Some learners may not consider themselves to have a disability, but will have certain limitations that affect their experience. Many learning and development teams follow The Web Content Accessibility Guidelines (WCAG) to remove many of the barriers that people with accessibility needs face when navigating digital learning. Some questions from WCAG you might consider:
- Is this course accessible without the use of a mouse?
- Are captions provided for audio content?
- Is there a proper heading level structure for screen reader navigation?
Your organisation may also have their own DEI guidelines and all materials should be designed with these in mind. We can support you with this if you feel this is an area that you need to nurture or improve.
2. Are we representing all people?
Everyone should see themselves in the learning. So it’s important to share a variety of perspectives, images, and people throughout the learning experience. We must consider the audience in two ways; we are educating the learner on the topic they’re taking the course for and exposing them to stories, names, faces and cultures they may not be as familiar with in their daily/working lives.
Some questions you might consider:
- Are you ensuring that your stories are truly reflective of your staff’s lived experiences?
- Are you authentically showcasing diversity? This might be through the content, photos, videos or graphics.
- Are your stories teaching your audience as well as showcasing diversity?
3. Is the imagery used inclusive?
It is not enough to just include representative imagery. Images should help challenge stereotypes. Many learners are visual learners and we can’t just rely on language and/or conversations to enhance our DEI culture.
- Is the imagery truly reflective of your diverse internal audience and external customer base?
- Are there ways you can consciously improve the range of imagery?
We understand that purchasing images or hosting photoshoots can be challenging when budgets are tight. We encourage you to look out for free resources or rely on carefully shot smartphone photography when you can. There are many charities and organisations offering up free image libraries to support DEI-conscious organisations. For example, The Centre of Ageing Better has a free ‘Age-positive image library’ with some truly great images.
4. Is there any accidental use of bias or stereotypes?
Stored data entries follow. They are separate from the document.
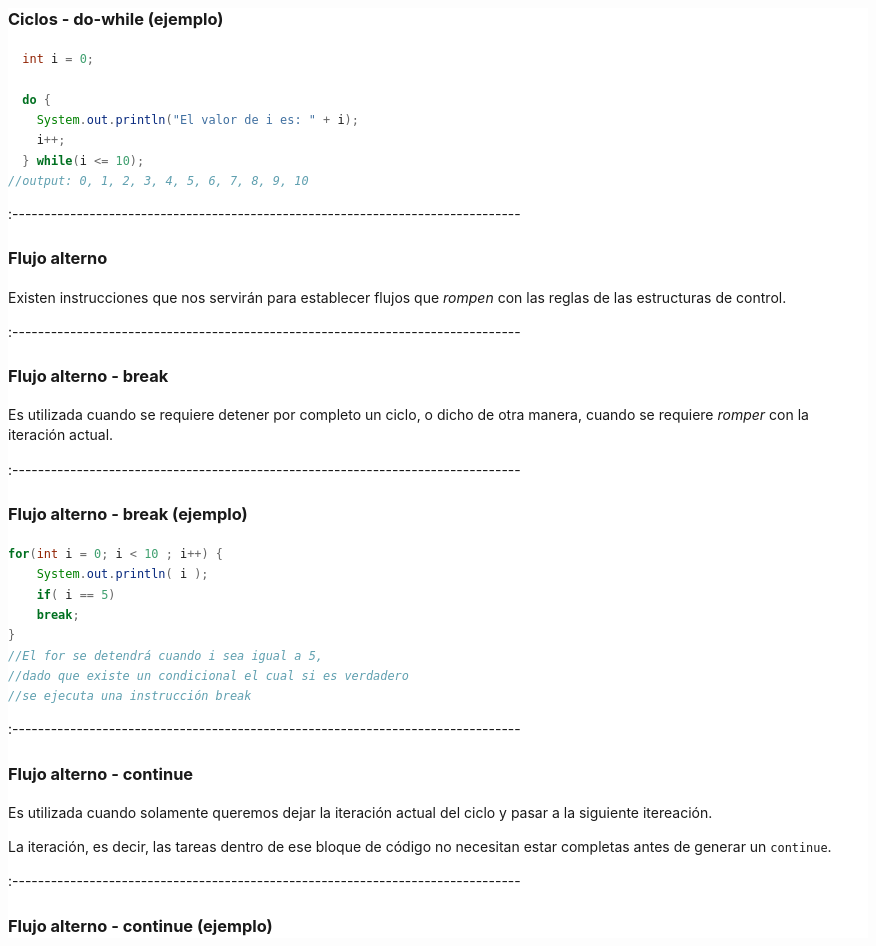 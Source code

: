 ### Ciclos - do-while (ejemplo)

```java
  int i = 0;

  do {
    System.out.println("El valor de i es: " + i);
    i++;
  } while(i <= 10);
//output: 0, 1, 2, 3, 4, 5, 6, 7, 8, 9, 10
```

:-------------------------------------------------------------------------------

### Flujo alterno

Existen instrucciones que nos servirán para establecer flujos que *rompen* con las reglas de las estructuras de control.

:-------------------------------------------------------------------------------

### Flujo alterno - break

Es utilizada cuando se requiere detener por completo un ciclo, o dicho de otra manera, cuando se requiere *romper* con la iteración actual.

:-------------------------------------------------------------------------------

### Flujo alterno - break (ejemplo)

```java
for(int i = 0; i < 10 ; i++) {
	System.out.println( i );
	if( i == 5)
	break;
}
//El for se detendrá cuando i sea igual a 5,
//dado que existe un condicional el cual si es verdadero
//se ejecuta una instrucción break
```

:-------------------------------------------------------------------------------

### Flujo alterno - continue

Es utilizada cuando solamente queremos dejar la iteración actual del ciclo y pasar a la siguiente itereación.

La iteración, es decir, las tareas dentro de ese bloque de código no necesitan estar completas antes de generar un `continue`.

:-------------------------------------------------------------------------------

### Flujo alterno - continue (ejemplo)
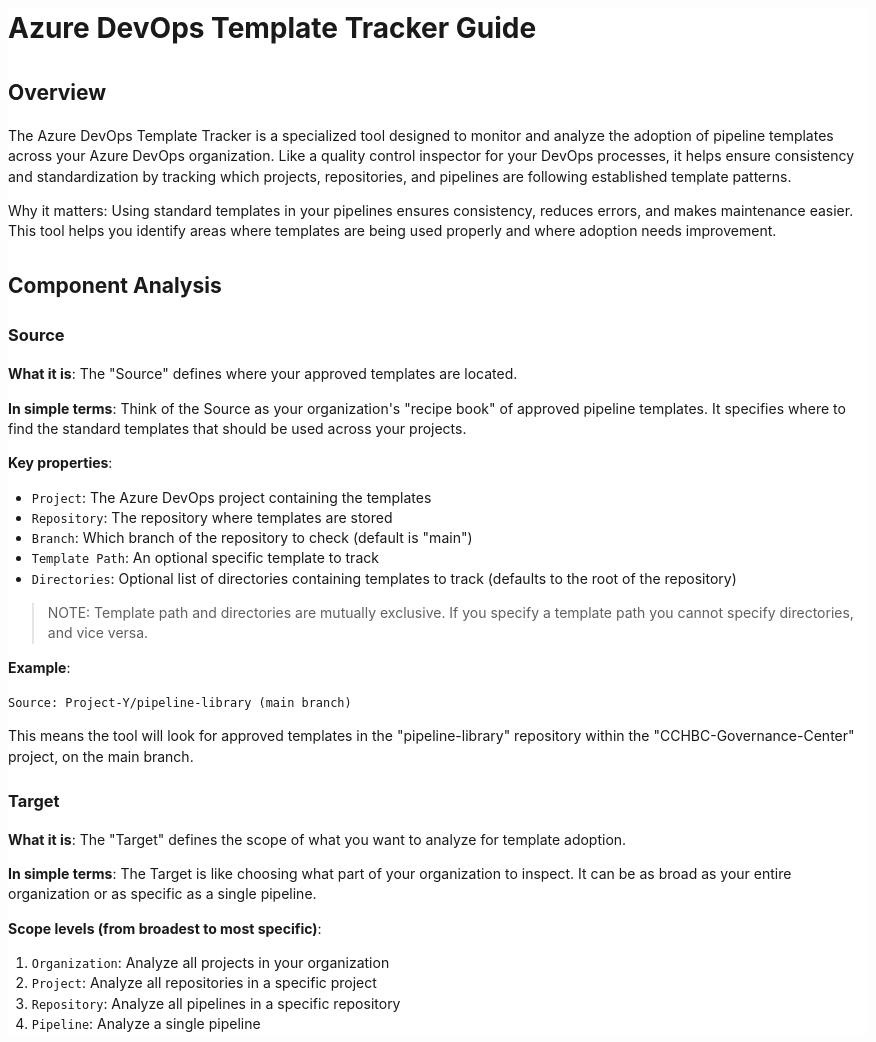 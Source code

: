 # Azure DevOps Template Tracker Guide

## Overview

The Azure DevOps Template Tracker is a specialized tool designed to monitor and analyze the adoption of pipeline templates across your Azure DevOps organization. Like a quality control inspector for your DevOps processes, it helps ensure consistency and standardization by tracking which projects, repositories, and pipelines are following established template patterns.

Why it matters: Using standard templates in your pipelines ensures consistency, reduces errors, and makes maintenance easier. This tool helps you identify areas where templates are being used properly and where adoption needs improvement.

## Component Analysis

### Source

**What it is**: The "Source" defines where your approved templates are located.

**In simple terms**: Think of the Source as your organization's "recipe book" of approved pipeline templates. It specifies where to find the standard templates that should be used across your projects.

**Key properties**:

- `Project`: The Azure DevOps project containing the templates
- `Repository`: The repository where templates are stored
- `Branch`: Which branch of the repository to check (default is "main")
- `Template Path`: An optional specific template to track
- `Directories`: Optional list of directories containing templates to track (defaults to the root of the repository)

> NOTE: Template path and directories are mutually exclusive. If you specify a template path you cannot specify directories, and vice versa.


**Example**:

`Source: Project-Y/pipeline-library (main branch)`

This means the tool will look for approved templates in the "pipeline-library" repository within the "CCHBC-Governance-Center" project, on the main branch.

### Target

**What it is**: The "Target" defines the scope of what you want to analyze for template adoption.

**In simple terms**: The Target is like choosing what part of your organization to inspect. It can be as broad as your entire organization or as specific as a single pipeline.

**Scope levels (from broadest to most specific)**:

1. `Organization`: Analyze all projects in your organization
2. `Project`: Analyze all repositories in a specific project
3. `Repository`: Analyze all pipelines in a specific repository
4. `Pipeline`: Analyze a single pipeline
When you review and replenish your learning content it’s important to be mindful of unconscious bias. Best practice is to bring in a diverse set of reviewers to review your learning experience and content with a DEI-lens.
- Have you included stereotypes of certain groups without realising?
- Are you using outdated terms of reference?
- Have you used fair, inclusive and simple language?
We encourage you to get a second opinion or ask other team members if you’re unsure.
5. Have the right people been consulted?
With any learning experience and learning content, we'd make sure the relevant subject matter experts (SMEs) and members of the learner audience are involved in the design. It’s important too to consult a range of people to ensure the content is relevant to a diverse audience. This is essential for inclusivity so that you don’t create content with just one audience in mind.
There are many other important factors to consider when creating an inclusive learning programme. There will always be long-term and short-term goals, but it’s important to remember that every little step or action makes a big difference.
If you'd like chat about how your L&D team can create more inclusive learning, get in touch with the team today.
Writing elearning courses with inclusion and diversity in mind (Kineo)
How L&D Can Build Inclusive Learning Programs (Harvard Business)
Using The Privilege Of Power For Inclusive Learning Design (Kineo, eLearning Industry)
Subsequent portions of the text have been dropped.